#### EXERCISE
Would you please return the lines of the entries below starting at the line that has "18. **DRAM/Disk位** -- 指示内容是在主存(DRAM)还是磁盘(Disk)中" and ending at the line that has "- 请记住**内存中的页和磁盘上的页大小相等**", both included, exactly as they are?

#### SOURCE DATA

⁂

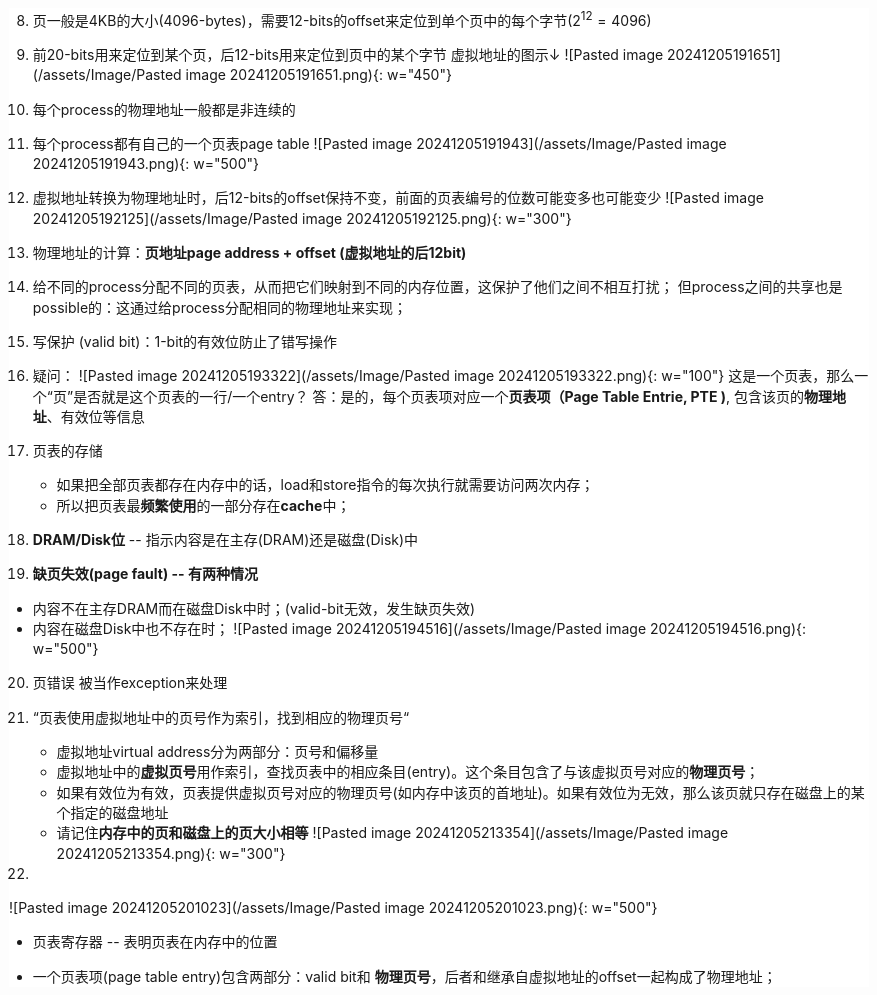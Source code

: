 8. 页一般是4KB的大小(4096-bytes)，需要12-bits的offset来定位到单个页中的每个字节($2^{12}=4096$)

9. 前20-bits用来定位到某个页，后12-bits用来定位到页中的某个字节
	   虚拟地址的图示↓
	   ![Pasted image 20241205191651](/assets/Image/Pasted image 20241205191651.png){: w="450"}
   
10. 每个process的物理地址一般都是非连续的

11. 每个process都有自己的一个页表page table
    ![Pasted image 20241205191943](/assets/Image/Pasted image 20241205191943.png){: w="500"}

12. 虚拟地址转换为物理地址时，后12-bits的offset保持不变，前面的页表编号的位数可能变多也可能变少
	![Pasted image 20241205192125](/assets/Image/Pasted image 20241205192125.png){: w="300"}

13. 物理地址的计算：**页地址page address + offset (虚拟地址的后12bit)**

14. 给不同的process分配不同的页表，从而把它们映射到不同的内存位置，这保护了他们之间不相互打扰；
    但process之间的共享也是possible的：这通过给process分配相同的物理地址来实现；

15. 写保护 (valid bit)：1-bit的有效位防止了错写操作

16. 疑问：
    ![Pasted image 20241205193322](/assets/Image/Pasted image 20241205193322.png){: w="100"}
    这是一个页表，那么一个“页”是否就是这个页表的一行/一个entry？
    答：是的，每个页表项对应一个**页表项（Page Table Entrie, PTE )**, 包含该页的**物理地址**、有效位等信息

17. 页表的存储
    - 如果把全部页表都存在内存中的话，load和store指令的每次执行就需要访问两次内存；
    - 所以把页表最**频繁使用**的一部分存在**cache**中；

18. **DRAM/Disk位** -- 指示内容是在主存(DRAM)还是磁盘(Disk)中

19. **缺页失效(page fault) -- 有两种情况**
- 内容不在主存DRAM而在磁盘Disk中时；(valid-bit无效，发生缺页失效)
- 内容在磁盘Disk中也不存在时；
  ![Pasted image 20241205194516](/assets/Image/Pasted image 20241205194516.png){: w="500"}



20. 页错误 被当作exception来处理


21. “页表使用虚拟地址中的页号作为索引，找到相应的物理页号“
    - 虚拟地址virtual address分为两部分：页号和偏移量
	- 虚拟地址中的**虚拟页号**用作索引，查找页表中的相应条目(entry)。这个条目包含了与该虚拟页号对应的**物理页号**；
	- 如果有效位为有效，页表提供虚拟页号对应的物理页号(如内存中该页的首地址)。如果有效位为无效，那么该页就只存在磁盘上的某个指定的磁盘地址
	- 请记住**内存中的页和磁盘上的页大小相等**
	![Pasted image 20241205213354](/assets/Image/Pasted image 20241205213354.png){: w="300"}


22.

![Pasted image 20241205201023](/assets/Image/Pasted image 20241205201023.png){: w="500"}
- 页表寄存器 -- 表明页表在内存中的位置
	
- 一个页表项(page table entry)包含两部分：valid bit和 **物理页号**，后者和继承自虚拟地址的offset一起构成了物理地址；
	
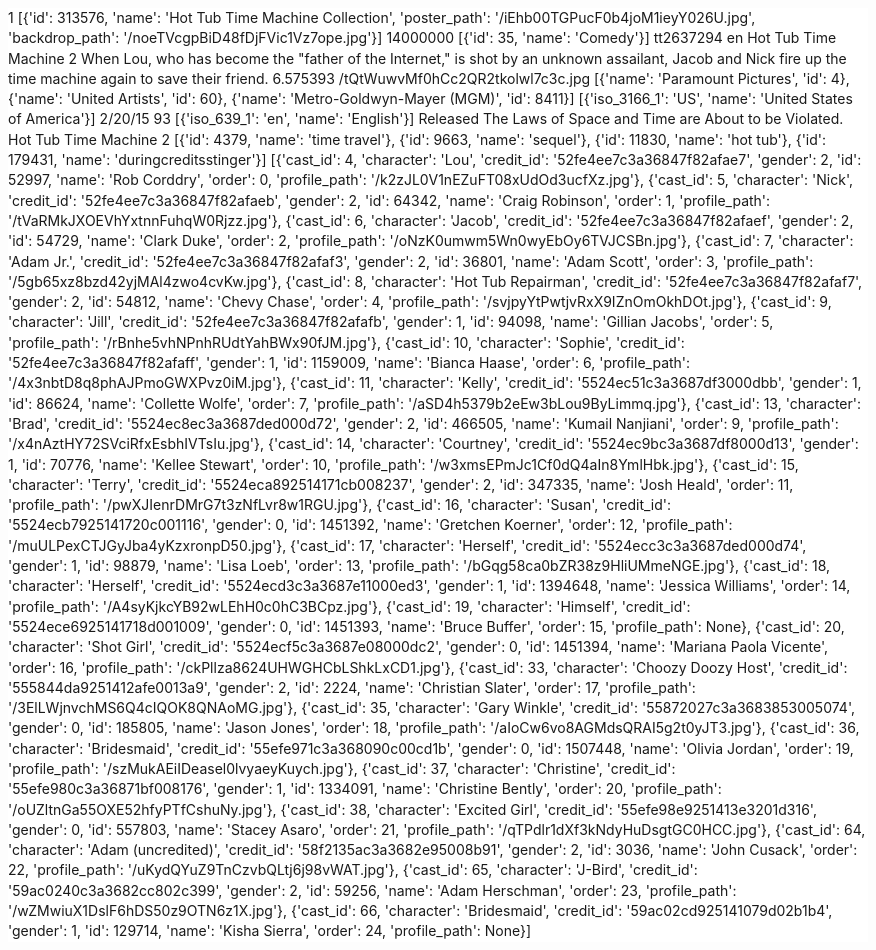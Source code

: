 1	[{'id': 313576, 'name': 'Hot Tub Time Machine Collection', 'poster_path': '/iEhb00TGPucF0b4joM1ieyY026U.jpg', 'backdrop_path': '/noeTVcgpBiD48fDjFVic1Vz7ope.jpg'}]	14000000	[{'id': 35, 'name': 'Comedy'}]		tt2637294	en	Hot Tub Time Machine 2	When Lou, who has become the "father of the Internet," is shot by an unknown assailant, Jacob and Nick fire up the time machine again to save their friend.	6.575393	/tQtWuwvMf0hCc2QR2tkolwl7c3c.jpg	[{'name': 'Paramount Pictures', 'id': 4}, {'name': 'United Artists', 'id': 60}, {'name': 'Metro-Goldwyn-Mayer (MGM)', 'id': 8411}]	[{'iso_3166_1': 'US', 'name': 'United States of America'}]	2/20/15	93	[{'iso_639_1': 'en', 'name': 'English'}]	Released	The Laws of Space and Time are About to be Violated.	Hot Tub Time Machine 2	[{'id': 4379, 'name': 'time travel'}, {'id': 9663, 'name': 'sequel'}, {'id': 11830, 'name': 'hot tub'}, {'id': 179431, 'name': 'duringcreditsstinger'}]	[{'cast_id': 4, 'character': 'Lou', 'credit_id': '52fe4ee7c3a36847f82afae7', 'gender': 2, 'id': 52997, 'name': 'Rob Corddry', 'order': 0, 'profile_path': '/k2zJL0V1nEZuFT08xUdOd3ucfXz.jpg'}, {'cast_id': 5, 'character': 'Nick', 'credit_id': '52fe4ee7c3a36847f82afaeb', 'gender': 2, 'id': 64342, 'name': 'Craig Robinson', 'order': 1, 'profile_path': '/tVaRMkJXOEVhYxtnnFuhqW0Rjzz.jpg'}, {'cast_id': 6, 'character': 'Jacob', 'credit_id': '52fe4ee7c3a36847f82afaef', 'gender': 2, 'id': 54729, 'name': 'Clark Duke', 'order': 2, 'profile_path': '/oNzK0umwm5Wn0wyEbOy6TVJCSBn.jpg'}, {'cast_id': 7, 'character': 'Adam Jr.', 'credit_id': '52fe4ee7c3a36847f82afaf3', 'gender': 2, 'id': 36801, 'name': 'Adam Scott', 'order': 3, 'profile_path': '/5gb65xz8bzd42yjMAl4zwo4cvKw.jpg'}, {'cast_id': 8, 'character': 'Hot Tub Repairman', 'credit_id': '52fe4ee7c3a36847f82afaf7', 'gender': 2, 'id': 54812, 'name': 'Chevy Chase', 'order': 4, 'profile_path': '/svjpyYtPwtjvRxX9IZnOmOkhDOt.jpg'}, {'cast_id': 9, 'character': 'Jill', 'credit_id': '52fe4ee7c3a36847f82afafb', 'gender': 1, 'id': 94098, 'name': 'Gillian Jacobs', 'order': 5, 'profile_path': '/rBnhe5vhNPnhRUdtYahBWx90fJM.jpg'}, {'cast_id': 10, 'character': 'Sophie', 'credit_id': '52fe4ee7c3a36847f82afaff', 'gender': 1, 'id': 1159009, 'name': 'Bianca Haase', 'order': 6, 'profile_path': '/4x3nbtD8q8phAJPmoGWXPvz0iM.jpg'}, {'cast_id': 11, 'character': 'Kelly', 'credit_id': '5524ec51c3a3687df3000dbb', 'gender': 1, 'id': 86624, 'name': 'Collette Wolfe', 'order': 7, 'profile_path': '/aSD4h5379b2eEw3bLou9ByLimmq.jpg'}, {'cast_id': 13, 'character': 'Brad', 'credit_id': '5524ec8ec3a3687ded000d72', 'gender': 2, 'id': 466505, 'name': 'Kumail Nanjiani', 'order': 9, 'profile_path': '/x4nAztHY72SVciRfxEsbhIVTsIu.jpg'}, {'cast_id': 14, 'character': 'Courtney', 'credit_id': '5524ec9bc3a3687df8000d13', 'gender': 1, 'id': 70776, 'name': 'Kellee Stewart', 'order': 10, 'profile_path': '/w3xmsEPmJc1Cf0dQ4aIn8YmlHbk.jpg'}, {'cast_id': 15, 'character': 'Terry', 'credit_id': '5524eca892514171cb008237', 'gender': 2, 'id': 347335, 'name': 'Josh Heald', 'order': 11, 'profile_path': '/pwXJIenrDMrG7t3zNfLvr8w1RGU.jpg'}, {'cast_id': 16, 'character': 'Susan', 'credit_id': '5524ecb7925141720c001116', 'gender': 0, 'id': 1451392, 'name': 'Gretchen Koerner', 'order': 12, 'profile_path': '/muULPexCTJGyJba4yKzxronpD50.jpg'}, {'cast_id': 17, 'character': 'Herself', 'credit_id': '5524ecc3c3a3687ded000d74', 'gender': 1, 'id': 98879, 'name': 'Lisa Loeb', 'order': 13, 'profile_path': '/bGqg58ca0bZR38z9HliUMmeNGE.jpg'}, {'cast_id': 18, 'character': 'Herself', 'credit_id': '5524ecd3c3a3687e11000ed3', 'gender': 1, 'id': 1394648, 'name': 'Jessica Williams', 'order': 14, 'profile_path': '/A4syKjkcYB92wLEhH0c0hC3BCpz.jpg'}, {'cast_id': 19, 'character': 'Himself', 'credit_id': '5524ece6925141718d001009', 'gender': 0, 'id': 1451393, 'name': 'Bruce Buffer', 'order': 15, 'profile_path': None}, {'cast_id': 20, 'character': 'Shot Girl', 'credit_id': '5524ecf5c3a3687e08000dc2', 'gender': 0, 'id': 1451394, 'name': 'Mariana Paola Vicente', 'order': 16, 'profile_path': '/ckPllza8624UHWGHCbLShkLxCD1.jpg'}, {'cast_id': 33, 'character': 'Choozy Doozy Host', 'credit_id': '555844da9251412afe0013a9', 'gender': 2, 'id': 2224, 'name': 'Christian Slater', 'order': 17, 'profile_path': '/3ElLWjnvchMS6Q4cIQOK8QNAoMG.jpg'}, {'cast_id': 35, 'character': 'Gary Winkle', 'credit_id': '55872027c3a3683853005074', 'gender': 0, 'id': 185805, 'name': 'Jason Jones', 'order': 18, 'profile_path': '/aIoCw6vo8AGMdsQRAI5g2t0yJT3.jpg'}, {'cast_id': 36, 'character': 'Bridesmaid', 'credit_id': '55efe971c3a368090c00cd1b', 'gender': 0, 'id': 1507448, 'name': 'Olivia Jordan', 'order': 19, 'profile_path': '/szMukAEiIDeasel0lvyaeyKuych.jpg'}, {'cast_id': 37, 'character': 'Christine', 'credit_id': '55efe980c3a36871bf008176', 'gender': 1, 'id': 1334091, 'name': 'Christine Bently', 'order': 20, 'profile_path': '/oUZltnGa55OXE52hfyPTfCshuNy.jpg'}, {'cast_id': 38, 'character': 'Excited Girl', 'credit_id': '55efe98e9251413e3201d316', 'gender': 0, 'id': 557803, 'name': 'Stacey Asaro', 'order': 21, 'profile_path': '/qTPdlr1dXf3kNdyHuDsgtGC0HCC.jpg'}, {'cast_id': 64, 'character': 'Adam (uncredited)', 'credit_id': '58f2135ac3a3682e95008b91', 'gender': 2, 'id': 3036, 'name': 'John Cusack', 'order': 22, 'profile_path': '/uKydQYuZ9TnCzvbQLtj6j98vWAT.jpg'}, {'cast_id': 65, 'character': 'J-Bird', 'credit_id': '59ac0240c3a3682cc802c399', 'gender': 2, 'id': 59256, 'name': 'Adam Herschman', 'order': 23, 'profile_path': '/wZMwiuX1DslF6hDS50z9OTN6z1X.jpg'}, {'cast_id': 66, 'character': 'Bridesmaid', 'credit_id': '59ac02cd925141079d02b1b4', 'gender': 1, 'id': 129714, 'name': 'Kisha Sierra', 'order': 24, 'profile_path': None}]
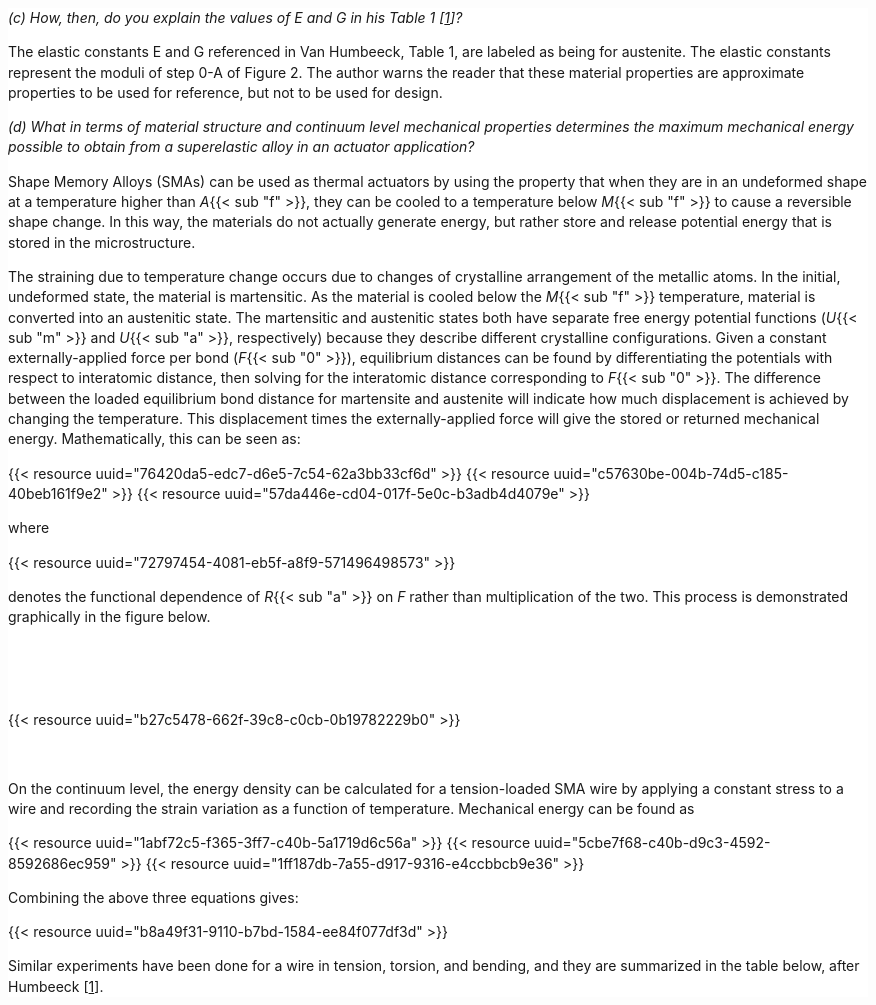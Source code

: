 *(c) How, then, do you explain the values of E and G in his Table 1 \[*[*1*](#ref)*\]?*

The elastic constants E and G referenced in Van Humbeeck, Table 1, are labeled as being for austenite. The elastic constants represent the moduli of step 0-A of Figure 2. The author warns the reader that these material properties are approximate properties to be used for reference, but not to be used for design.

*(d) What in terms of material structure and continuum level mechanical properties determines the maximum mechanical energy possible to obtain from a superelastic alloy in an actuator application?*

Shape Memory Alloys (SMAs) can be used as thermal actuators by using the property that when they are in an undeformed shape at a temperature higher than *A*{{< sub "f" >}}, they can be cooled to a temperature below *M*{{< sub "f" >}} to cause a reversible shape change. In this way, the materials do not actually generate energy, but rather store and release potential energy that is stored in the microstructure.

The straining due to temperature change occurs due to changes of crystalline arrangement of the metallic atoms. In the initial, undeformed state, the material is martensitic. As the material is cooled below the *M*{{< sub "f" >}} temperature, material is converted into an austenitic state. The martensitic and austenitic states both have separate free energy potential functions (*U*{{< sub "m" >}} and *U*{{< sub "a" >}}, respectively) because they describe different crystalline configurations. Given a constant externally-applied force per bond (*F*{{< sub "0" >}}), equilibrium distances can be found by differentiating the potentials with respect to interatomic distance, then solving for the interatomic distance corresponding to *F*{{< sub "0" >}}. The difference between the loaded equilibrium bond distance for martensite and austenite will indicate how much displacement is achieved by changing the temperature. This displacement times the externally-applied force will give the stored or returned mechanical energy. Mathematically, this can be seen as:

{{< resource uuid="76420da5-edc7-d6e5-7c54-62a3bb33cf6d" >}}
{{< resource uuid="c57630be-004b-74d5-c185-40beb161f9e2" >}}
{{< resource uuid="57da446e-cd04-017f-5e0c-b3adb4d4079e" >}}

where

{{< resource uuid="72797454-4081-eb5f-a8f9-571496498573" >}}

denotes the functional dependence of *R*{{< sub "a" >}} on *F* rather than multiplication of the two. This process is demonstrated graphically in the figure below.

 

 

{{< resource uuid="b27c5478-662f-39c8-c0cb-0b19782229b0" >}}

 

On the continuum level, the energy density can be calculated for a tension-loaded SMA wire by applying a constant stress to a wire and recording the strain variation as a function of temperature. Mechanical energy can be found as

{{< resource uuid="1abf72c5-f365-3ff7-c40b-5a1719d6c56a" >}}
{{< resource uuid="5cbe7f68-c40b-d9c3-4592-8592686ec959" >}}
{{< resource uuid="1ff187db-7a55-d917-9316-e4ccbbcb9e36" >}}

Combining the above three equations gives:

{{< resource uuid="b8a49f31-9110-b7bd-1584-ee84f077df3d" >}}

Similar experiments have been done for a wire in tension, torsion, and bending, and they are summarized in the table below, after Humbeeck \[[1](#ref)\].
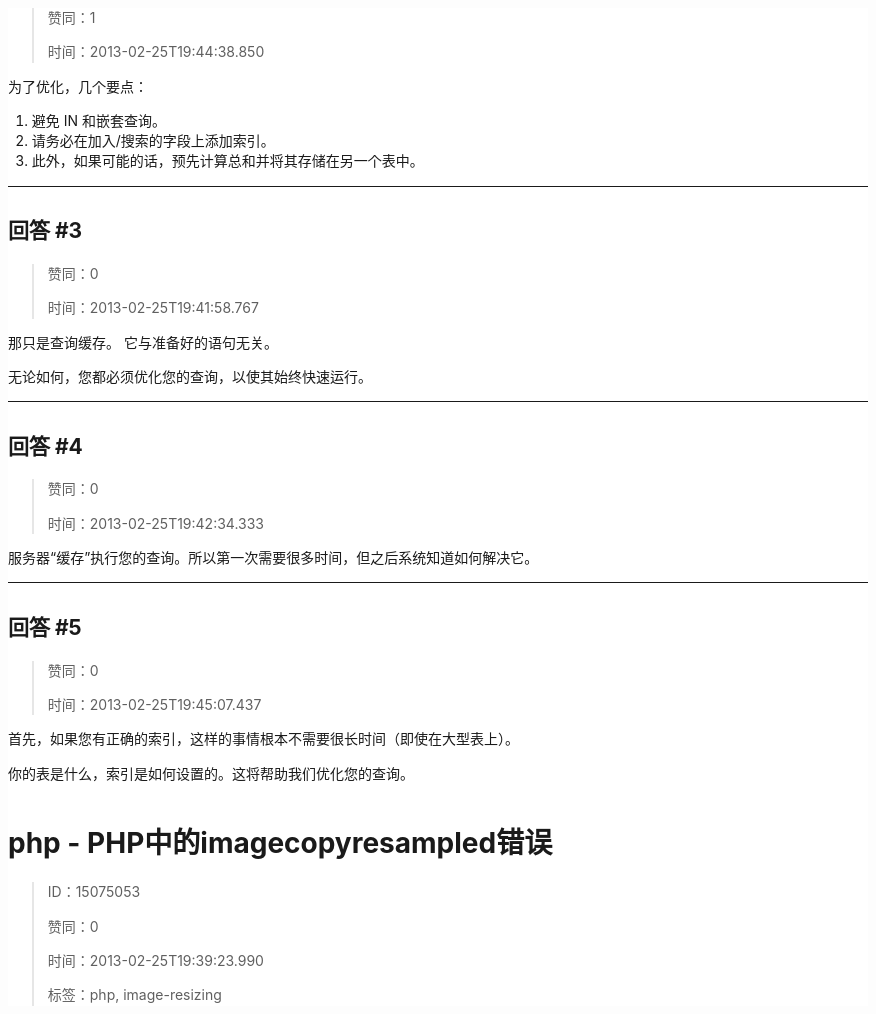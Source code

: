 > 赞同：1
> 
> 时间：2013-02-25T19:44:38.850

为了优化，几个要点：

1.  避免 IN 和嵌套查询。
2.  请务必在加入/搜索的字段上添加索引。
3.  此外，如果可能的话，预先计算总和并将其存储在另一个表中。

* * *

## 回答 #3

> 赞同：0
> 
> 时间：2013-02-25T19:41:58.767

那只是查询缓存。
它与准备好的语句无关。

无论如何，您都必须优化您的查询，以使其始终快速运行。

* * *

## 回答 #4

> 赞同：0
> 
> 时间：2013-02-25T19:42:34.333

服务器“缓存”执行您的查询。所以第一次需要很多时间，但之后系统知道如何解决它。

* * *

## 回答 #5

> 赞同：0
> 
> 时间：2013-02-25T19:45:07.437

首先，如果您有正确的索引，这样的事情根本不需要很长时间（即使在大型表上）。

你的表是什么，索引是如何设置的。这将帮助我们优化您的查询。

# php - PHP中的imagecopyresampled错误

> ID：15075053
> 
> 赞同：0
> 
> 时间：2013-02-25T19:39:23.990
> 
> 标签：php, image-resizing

⁂

#### SOLUTION FOR THIS EXERCISE
18. **DRAM/Disk位** -- 指示内容是在主存(DRAM)还是磁盘(Disk)中

19. **缺页失效(page fault) -- 有两种情况**
- 内容不在主存DRAM而在磁盘Disk中时；(valid-bit无效，发生缺页失效)
- 内容在磁盘Disk中也不存在时；
  ![Pasted image 20241205194516](/assets/Image/Pasted image 20241205194516.png){: w="500"}



20. 页错误 被当作exception来处理


21. “页表使用虚拟地址中的页号作为索引，找到相应的物理页号“
    - 虚拟地址virtual address分为两部分：页号和偏移量
	- 虚拟地址中的**虚拟页号**用作索引，查找页表中的相应条目(entry)。这个条目包含了与该虚拟页号对应的**物理页号**；
	- 如果有效位为有效，页表提供虚拟页号对应的物理页号(如内存中该页的首地址)。如果有效位为无效，那么该页就只存在磁盘上的某个指定的磁盘地址
	- 请记住**内存中的页和磁盘上的页大小相等**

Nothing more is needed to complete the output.